The question asked here is a follow up to this question, which was answered by user GH from MO. [EDIT: The question is edited for clarification after receiving a comment on the original posting.]

As there, let $q$ be a natural number, let $P = \phi(q)/q$ be the "probability" that a randomly chosen integer is relatively prime to q. Then, following Montgomery and Vaughan in On the distribution of reduced residues, the second moment of the number of reduced residues modulo $q$ in an interval of length $h$ about its mean, $hP$, can be stated as $$ M_2(q;h) = qP^2 \sum_{\substack{{r \mid q }\\{r > 1}}} \mu(r)^2 \left( \prod_{\substack{ {p \mid q }\\{p \nmid r} }} \frac{p(p-2)}{(p-1)^2} \right) r^2 \phi(r)^{-2} \left\{ \frac{h}{r}\right\}\left( 1 - \left\{ \frac{h}{r}\right\}\right). $$ Applying the inequality $\{\alpha\}(1 - \{\alpha\}) \leq \alpha$ then gives the upper bound $$\tag{1} M_2(q;h)\leq qhP, $$ while a lower bound is given by $$ M_2(q; h) \geq qhP - qhPQ + O(qhP^2) $$ where $Q=\prod_{\substack{{p \mid q}\\{p>h}}} (1-1/p)$.

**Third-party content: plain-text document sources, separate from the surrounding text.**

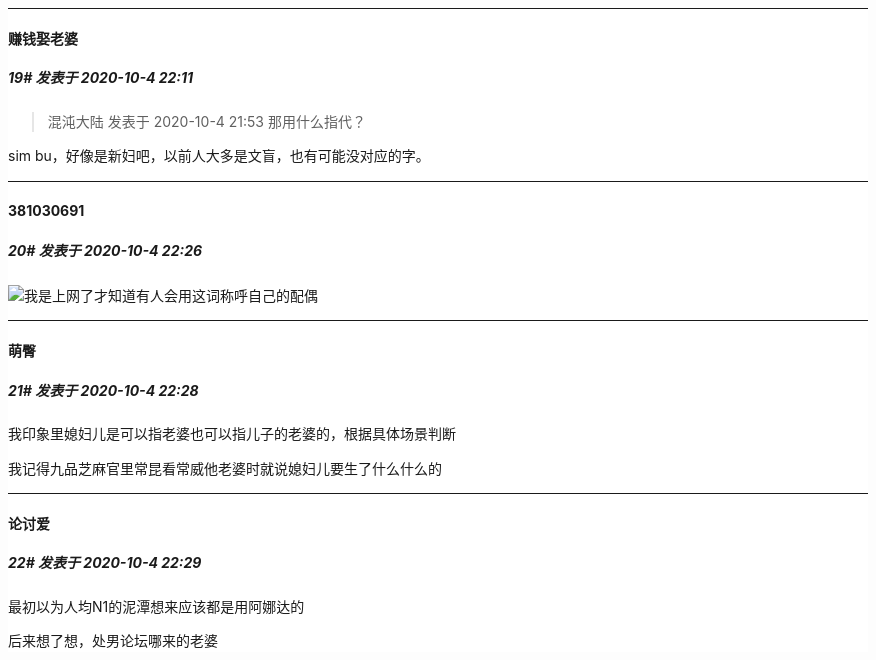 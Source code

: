 





*****

####  赚钱娶老婆  
##### 19#       发表于 2020-10-4 22:11



<blockquote>混沌大陆 发表于 2020-10-4 21:53
那用什么指代？</blockquote>
sim bu，好像是新妇吧，以前人大多是文盲，也有可能没对应的字。







*****

####  381030691  
##### 20#       发表于 2020-10-4 22:26



<img src="https://static.saraba1st.com/image/smiley/face2017/049.png" referrerpolicy="no-referrer">我是上网了才知道有人会用这词称呼自己的配偶







*****

####  萌臀  
##### 21#       发表于 2020-10-4 22:28




我印象里媳妇儿是可以指老婆也可以指儿子的老婆的，根据具体场景判断

我记得九品芝麻官里常昆看常威他老婆时就说媳妇儿要生了什么什么的







*****

####  论讨爱  
##### 22#       发表于 2020-10-4 22:29




最初以为人均N1的泥潭想来应该都是用阿娜达的


后来想了想，处男论坛哪来的老婆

Since $\{\alpha\}\leq 1$, we also have that $\{\alpha\}(1 - \{\alpha\}) \leq 0.25$. This allows for a second upper bound, $$\tag{2} M_2(q;h) \leq 0.25 \, qP^2 \sum_{\substack{{r \mid q }\\{r > 1}}} \mu(r)^2 \left( \prod_{\substack{ {p \mid q }\\{p \nmid r} }} \frac{p(p-2)}{(p-1)^2} \right) r^2 \phi(r)^{-2}. $$

As pointed out by user Ofir Gorodetsky in the comment below, the upper bound in (1) is already optimal for those choices of $q$ such that the upper and lower bounds are of same order. For example, taking $q=\prod_{p\leq h^C} p$ for large enough $C$, we have that $M_2(q;h)\asymp qhP$.

Here I'd like to consider the rather opposite situation, when $C$ is small. Specifically, take $q=\prod_{p\leq h^C} p$, where $C<1$. Then we have that $Q=1$ and the lower bound takes the form $$ M_2(q; h) \geq O(qhP^2), $$ which leaves some more wiggle room between the upper and lower bounds, and I'd like to know whether the upper bound in (2) this case provides some improvement on (1).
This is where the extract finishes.